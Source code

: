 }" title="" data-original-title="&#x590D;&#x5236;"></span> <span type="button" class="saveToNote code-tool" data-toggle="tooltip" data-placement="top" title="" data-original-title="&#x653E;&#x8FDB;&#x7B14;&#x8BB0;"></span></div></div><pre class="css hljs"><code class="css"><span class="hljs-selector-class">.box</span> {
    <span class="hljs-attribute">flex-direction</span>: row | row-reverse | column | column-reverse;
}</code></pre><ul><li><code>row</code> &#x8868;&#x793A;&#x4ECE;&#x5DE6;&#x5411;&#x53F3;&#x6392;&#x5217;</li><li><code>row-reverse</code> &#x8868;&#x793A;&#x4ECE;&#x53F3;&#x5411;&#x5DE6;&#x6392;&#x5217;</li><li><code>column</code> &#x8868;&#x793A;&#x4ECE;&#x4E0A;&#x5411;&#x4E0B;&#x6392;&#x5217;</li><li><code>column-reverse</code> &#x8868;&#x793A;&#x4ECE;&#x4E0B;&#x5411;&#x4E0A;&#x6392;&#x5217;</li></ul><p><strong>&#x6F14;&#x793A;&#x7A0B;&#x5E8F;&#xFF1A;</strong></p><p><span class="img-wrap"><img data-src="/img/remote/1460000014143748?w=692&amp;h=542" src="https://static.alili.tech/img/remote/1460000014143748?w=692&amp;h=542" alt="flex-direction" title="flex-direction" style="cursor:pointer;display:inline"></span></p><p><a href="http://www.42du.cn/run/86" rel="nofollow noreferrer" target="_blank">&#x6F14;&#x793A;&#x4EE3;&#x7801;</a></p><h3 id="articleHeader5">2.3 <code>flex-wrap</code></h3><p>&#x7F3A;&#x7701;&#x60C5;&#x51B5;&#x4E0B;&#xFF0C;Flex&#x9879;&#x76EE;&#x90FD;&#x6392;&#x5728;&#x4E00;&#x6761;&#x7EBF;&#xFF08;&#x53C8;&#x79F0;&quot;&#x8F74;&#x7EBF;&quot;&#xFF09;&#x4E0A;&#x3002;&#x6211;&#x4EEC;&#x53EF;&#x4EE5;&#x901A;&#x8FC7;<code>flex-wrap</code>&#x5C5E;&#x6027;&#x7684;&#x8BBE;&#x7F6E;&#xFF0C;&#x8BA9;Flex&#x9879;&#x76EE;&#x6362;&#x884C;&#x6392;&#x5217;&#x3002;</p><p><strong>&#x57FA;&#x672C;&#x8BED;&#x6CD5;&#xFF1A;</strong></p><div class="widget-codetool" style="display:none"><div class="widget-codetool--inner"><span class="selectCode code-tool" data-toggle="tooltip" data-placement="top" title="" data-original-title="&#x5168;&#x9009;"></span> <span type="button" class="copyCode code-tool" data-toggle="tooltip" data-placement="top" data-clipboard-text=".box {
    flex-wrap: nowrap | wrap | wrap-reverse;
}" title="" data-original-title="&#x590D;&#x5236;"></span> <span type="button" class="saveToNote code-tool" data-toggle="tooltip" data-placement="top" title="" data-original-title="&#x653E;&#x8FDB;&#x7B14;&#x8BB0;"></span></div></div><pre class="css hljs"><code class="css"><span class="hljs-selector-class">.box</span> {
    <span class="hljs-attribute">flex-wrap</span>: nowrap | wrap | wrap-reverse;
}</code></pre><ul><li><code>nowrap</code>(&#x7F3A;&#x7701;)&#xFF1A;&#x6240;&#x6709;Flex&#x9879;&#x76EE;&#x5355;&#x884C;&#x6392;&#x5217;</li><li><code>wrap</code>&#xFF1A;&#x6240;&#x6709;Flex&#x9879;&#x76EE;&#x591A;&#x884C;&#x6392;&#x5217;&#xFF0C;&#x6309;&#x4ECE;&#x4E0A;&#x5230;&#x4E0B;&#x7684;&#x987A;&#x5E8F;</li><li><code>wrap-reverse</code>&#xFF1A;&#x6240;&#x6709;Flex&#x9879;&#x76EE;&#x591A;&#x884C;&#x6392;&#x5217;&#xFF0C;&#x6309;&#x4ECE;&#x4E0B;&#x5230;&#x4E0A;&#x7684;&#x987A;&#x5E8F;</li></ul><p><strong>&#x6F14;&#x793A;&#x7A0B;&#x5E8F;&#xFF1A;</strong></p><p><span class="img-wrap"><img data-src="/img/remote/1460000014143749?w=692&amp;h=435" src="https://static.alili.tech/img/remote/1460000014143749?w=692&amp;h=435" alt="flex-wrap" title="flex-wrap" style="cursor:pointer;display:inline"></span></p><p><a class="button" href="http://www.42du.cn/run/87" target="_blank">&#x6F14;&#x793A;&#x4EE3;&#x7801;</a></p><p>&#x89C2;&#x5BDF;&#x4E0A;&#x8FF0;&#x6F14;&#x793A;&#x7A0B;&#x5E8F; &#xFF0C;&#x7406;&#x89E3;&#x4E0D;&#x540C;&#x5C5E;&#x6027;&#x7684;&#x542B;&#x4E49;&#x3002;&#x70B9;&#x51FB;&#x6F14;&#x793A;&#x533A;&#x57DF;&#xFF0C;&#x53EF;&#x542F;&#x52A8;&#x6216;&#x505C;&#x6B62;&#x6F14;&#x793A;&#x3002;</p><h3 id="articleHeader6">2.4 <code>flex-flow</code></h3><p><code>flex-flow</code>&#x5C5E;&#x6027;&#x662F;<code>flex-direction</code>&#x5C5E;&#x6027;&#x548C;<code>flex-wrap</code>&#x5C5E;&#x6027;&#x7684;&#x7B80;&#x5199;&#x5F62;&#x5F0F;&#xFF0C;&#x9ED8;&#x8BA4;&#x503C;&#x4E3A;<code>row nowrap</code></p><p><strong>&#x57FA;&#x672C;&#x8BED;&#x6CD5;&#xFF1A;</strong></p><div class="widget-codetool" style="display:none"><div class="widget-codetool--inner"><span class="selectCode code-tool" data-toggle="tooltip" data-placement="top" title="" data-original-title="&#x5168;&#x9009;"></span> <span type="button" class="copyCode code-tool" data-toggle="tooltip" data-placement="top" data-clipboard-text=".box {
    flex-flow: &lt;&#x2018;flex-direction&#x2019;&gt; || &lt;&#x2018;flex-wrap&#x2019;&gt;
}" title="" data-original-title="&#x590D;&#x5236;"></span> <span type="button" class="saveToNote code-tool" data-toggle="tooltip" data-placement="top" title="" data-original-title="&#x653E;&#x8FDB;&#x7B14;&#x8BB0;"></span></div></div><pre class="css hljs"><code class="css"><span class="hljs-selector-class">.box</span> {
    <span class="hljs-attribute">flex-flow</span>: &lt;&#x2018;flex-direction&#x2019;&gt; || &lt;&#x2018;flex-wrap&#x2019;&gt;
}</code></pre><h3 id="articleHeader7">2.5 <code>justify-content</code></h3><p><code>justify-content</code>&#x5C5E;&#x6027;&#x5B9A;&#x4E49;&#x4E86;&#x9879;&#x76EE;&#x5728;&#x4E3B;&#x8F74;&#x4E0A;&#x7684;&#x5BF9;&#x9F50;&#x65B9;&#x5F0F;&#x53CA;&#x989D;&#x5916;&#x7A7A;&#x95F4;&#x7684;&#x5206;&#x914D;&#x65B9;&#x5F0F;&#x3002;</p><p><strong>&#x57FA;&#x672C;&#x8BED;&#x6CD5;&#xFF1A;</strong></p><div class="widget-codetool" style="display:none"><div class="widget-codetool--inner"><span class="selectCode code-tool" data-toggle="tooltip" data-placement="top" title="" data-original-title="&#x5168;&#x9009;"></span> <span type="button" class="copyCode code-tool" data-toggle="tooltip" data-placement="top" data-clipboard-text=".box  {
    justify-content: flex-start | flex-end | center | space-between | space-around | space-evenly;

+ + +

*WHAT THE TASK REQUIRES*. Reproduce the data shown above with every line intact.

*YOUR RESPONSE*.
Source code

: }" title="" data-original-title="&#x590D;&#x5236;"></span> <span type="button" class="saveToNote code-tool" data-toggle="tooltip" data-placement="top" title="" data-original-title="&#x653E;&#x8FDB;&#x7B14;&#x8BB0;"></span></div></div><pre class="css hljs"><code class="css"><span class="hljs-selector-class">.box</span> {
    <span class="hljs-attribute">flex-direction</span>: row | row-reverse | column | column-reverse;
}</code></pre><ul><li><code>row</code> &#x8868;&#x793A;&#x4ECE;&#x5DE6;&#x5411;&#x53F3;&#x6392;&#x5217;</li><li><code>row-reverse</code> &#x8868;&#x793A;&#x4ECE;&#x53F3;&#x5411;&#x5DE6;&#x6392;&#x5217;</li><li><code>column</code> &#x8868;&#x793A;&#x4ECE;&#x4E0A;&#x5411;&#x4E0B;&#x6392;&#x5217;</li><li><code>column-reverse</code> &#x8868;&#x793A;&#x4ECE;&#x4E0B;&#x5411;&#x4E0A;&#x6392;&#x5217;</li></ul><p><strong>&#x6F14;&#x793A;&#x7A0B;&#x5E8F;&#xFF1A;</strong></p><p><span class="img-wrap"><img data-src="/img/remote/1460000014143748?w=692&amp;h=542" src="https://static.alili.tech/img/remote/1460000014143748?w=692&amp;h=542" alt="flex-direction" title="flex-direction" style="cursor:pointer;display:inline"></span></p><p><a href="http://www.42du.cn/run/86" rel="nofollow noreferrer" target="_blank">&#x6F14;&#x793A;&#x4EE3;&#x7801;</a></p><h3 id="articleHeader5">2.3 <code>flex-wrap</code></h3><p>&#x7F3A;&#x7701;&#x60C5;&#x51B5;&#x4E0B;&#xFF0C;Flex&#x9879;&#x76EE;&#x90FD;&#x6392;&#x5728;&#x4E00;&#x6761;&#x7EBF;&#xFF08;&#x53C8;&#x79F0;&quot;&#x8F74;&#x7EBF;&quot;&#xFF09;&#x4E0A;&#x3002;&#x6211;&#x4EEC;&#x53EF;&#x4EE5;&#x901A;&#x8FC7;<code>flex-wrap</code>&#x5C5E;&#x6027;&#x7684;&#x8BBE;&#x7F6E;&#xFF0C;&#x8BA9;Flex&#x9879;&#x76EE;&#x6362;&#x884C;&#x6392;&#x5217;&#x3002;</p><p><strong>&#x57FA;&#x672C;&#x8BED;&#x6CD5;&#xFF1A;</strong></p><div class="widget-codetool" style="display:none"><div class="widget-codetool--inner"><span class="selectCode code-tool" data-toggle="tooltip" data-placement="top" title="" data-original-title="&#x5168;&#x9009;"></span> <span type="button" class="copyCode code-tool" data-toggle="tooltip" data-placement="top" data-clipboard-text=".box {
    flex-wrap: nowrap | wrap | wrap-reverse;
}" title="" data-original-title="&#x590D;&#x5236;"></span> <span type="button" class="saveToNote code-tool" data-toggle="tooltip" data-placement="top" title="" data-original-title="&#x653E;&#x8FDB;&#x7B14;&#x8BB0;"></span></div></div><pre class="css hljs"><code class="css"><span class="hljs-selector-class">.box</span> {
    <span class="hljs-attribute">flex-wrap</span>: nowrap | wrap | wrap-reverse;
}</code></pre><ul><li><code>nowrap</code>(&#x7F3A;&#x7701;)&#xFF1A;&#x6240;&#x6709;Flex&#x9879;&#x76EE;&#x5355;&#x884C;&#x6392;&#x5217;</li><li><code>wrap</code>&#xFF1A;&#x6240;&#x6709;Flex&#x9879;&#x76EE;&#x591A;&#x884C;&#x6392;&#x5217;&#xFF0C;&#x6309;&#x4ECE;&#x4E0A;&#x5230;&#x4E0B;&#x7684;&#x987A;&#x5E8F;</li><li><code>wrap-reverse</code>&#xFF1A;&#x6240;&#x6709;Flex&#x9879;&#x76EE;&#x591A;&#x884C;&#x6392;&#x5217;&#xFF0C;&#x6309;&#x4ECE;&#x4E0B;&#x5230;&#x4E0A;&#x7684;&#x987A;&#x5E8F;</li></ul><p><strong>&#x6F14;&#x793A;&#x7A0B;&#x5E8F;&#xFF1A;</strong></p><p><span class="img-wrap"><img data-src="/img/remote/1460000014143749?w=692&amp;h=435" src="https://static.alili.tech/img/remote/1460000014143749?w=692&amp;h=435" alt="flex-wrap" title="flex-wrap" style="cursor:pointer;display:inline"></span></p><p><a class="button" href="http://www.42du.cn/run/87" target="_blank">&#x6F14;&#x793A;&#x4EE3;&#x7801;</a></p><p>&#x89C2;&#x5BDF;&#x4E0A;&#x8FF0;&#x6F14;&#x793A;&#x7A0B;&#x5E8F; &#xFF0C;&#x7406;&#x89E3;&#x4E0D;&#x540C;&#x5C5E;&#x6027;&#x7684;&#x542B;&#x4E49;&#x3002;&#x70B9;&#x51FB;&#x6F14;&#x793A;&#x533A;&#x57DF;&#xFF0C;&#x53EF;&#x542F;&#x52A8;&#x6216;&#x505C;&#x6B62;&#x6F14;&#x793A;&#x3002;</p><h3 id="articleHeader6">2.4 <code>flex-flow</code></h3><p><code>flex-flow</code>&#x5C5E;&#x6027;&#x662F;<code>flex-direction</code>&#x5C5E;&#x6027;&#x548C;<code>flex-wrap</code>&#x5C5E;&#x6027;&#x7684;&#x7B80;&#x5199;&#x5F62;&#x5F0F;&#xFF0C;&#x9ED8;&#x8BA4;&#x503C;&#x4E3A;<code>row nowrap</code></p><p><strong>&#x57FA;&#x672C;&#x8BED;&#x6CD5;&#xFF1A;</strong></p><div class="widget-codetool" style="display:none"><div class="widget-codetool--inner"><span class="selectCode code-tool" data-toggle="tooltip" data-placement="top" title="" data-original-title="&#x5168;&#x9009;"></span> <span type="button" class="copyCode code-tool" data-toggle="tooltip" data-placement="top" data-clipboard-text=".box {
    flex-flow: &lt;&#x2018;flex-direction&#x2019;&gt; || &lt;&#x2018;flex-wrap&#x2019;&gt;
}" title="" data-original-title="&#x590D;&#x5236;"></span> <span type="button" class="saveToNote code-tool" data-toggle="tooltip" data-placement="top" title="" data-original-title="&#x653E;&#x8FDB;&#x7B14;&#x8BB0;"></span></div></div><pre class="css hljs"><code class="css"><span class="hljs-selector-class">.box</span> {
    <span class="hljs-attribute">flex-flow</span>: &lt;&#x2018;flex-direction&#x2019;&gt; || &lt;&#x2018;flex-wrap&#x2019;&gt;
}</code></pre><h3 id="articleHeader7">2.5 <code>justify-content</code></h3><p><code>justify-content</code>&#x5C5E;&#x6027;&#x5B9A;&#x4E49;&#x4E86;&#x9879;&#x76EE;&#x5728;&#x4E3B;&#x8F74;&#x4E0A;&#x7684;&#x5BF9;&#x9F50;&#x65B9;&#x5F0F;&#x53CA;&#x989D;&#x5916;&#x7A7A;&#x95F4;&#x7684;&#x5206;&#x914D;&#x65B9;&#x5F0F;&#x3002;</p><p><strong>&#x57FA;&#x672C;&#x8BED;&#x6CD5;&#xFF1A;</strong></p><div class="widget-codetool" style="display:none"><div class="widget-codetool--inner"><span class="selectCode code-tool" data-toggle="tooltip" data-placement="top" title="" data-original-title="&#x5168;&#x9009;"></span> <span type="button" class="copyCode code-tool" data-toggle="tooltip" data-placement="top" data-clipboard-text=".box  {
    justify-content: flex-start | flex-end | center | space-between | space-around | space-evenly;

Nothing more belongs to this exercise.